Google Lens: lo smartphone riconosce oggetti attraverso la fotocameraGoogle Lens è un'evoluzione di Google Goggles perché, attraverso la fotocamera dello smartphone, permetterà di riconoscere oggetti sfruttando la ricerca visiva con Intelligenza Artificiale. Sarà integrato in Google Assistant e Google Foto.

Nella prima giornata del Google I/O, la conferenza annuale per gli sviluppatori di Google, che si è tenuta presso l’Anfiteatro Shoreline di Mountain View e continuerà fino a domani, sono emerse tutte le novità a cui ha lavorato (o sta lavorando) il colosso del web. E tra queste c'è una nuova funzionalità per Google Assistant che, sfruttando la computer vision, potrà riconoscere elementi reali e suggerire azioni appropriate.

Google Lens

L'idea ricorda grossomodo Google Goggles, un'applicazione sviluppata da Google per il riconoscimento delle immagini che permette di scattare una foto di un monumento o del codice a barre di un prodotto, per sapere tutte le informazioni sull'oggetto, ma Google Lens si spinge ancora oltre facendo un ulteriore passo. Ad esempio, puntando la fotocamera dello smartphone sull'etichetta di un router WiFi che riporta SSID e password, potrete collegarvi direttamente alla rete wireless e navigare su Internet.

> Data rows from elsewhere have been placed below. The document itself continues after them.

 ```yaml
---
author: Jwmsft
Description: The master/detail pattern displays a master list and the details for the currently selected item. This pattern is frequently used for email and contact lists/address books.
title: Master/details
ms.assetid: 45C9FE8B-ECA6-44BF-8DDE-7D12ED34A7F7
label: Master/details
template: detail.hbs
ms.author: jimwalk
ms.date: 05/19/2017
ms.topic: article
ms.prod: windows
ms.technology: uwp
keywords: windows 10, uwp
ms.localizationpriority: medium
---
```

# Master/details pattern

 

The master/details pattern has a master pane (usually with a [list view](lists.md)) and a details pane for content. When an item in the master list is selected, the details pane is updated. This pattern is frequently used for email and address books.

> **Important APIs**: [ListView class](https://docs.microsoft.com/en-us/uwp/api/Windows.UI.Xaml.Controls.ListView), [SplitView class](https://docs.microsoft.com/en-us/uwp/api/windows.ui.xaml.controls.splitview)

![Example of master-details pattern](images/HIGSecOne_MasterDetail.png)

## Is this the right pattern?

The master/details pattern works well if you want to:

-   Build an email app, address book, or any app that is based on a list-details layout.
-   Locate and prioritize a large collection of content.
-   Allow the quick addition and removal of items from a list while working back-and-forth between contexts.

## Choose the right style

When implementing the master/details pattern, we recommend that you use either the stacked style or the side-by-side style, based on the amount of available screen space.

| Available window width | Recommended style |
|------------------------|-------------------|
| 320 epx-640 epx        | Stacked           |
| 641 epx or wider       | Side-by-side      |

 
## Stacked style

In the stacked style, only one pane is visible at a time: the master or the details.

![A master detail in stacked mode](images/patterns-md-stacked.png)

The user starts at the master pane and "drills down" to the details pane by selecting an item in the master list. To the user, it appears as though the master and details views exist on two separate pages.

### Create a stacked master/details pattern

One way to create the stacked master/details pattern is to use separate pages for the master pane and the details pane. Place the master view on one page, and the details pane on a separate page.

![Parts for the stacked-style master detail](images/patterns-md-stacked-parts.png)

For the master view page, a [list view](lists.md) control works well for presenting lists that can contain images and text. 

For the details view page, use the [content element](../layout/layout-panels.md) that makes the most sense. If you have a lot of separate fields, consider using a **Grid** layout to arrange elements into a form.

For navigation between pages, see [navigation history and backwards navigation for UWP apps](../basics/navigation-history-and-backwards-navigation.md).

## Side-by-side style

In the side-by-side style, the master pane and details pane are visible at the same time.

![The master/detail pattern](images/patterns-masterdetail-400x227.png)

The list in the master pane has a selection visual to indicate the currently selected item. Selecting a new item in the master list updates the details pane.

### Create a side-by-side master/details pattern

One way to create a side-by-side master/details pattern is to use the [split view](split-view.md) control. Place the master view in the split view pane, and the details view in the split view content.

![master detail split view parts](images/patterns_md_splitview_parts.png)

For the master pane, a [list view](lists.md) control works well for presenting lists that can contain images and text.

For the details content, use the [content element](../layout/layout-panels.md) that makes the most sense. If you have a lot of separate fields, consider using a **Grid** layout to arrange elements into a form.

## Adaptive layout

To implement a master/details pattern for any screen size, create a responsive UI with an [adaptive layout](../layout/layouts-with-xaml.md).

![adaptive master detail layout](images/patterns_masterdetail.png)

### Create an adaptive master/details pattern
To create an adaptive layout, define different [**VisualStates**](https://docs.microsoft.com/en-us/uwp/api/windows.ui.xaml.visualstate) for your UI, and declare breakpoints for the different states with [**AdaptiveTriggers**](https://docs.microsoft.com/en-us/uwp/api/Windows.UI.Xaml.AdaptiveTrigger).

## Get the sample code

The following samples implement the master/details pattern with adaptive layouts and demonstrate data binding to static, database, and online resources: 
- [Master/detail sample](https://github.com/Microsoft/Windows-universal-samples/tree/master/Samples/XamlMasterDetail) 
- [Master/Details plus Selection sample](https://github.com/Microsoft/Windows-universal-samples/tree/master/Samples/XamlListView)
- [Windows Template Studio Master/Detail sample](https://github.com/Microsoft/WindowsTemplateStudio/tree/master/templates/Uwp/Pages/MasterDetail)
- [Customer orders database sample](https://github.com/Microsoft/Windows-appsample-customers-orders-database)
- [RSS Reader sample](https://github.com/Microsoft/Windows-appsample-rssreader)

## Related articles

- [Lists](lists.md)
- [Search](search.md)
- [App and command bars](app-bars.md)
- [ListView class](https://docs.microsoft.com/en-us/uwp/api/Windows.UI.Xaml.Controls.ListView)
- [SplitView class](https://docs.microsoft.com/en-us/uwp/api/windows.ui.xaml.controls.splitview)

Nel corso del Google I/O però Mountain View ha mostrato altri utilizzi di questa app, che potremmo riassumere in:

  • puntando la fotocamera dello smartphone su un fiore, Google Lens ci fornirà tutte le informazioni sulla specie
  • puntando la fotocamera sull'insegna di un ristorante, Google Lens ci fornirà il numero di telefono, le recensioni degli utenti ed altri dettagli
  • Google Lens tradurrà in tempo reale in menù di un ristorante e fornirà risposte ad alcune domande

Per quanto ne sappiamo, Google Lens sarà disponibile nelle app Google Assistant e Google Foto su dispositivi mobile, ma il piano è quello di renderlo accessibile su più piattaforme. Questo servizio sfrutta i progressi nel deep learning, che permette ai software di Google di identificare meglio gli oggetti e il contesto in un'immagine. Una tecnologia simile sta contribuendo a migliorare il riconoscimento vocale nei prodotti Google: la società afferma che il deep learning ha permesso di costruire il Google Home smart speaker con due microfono piuttosto che otto, come originariamente previsto.

I progressi nella computer vision permettono di modificare le immagini in modo unico: il CEO di Google, Sundar Pichai, ha mostrato come sia possibile rimuovere dagli oggetti da una foto "ripulendo" un paesaggio o un ritratto con un semplice click.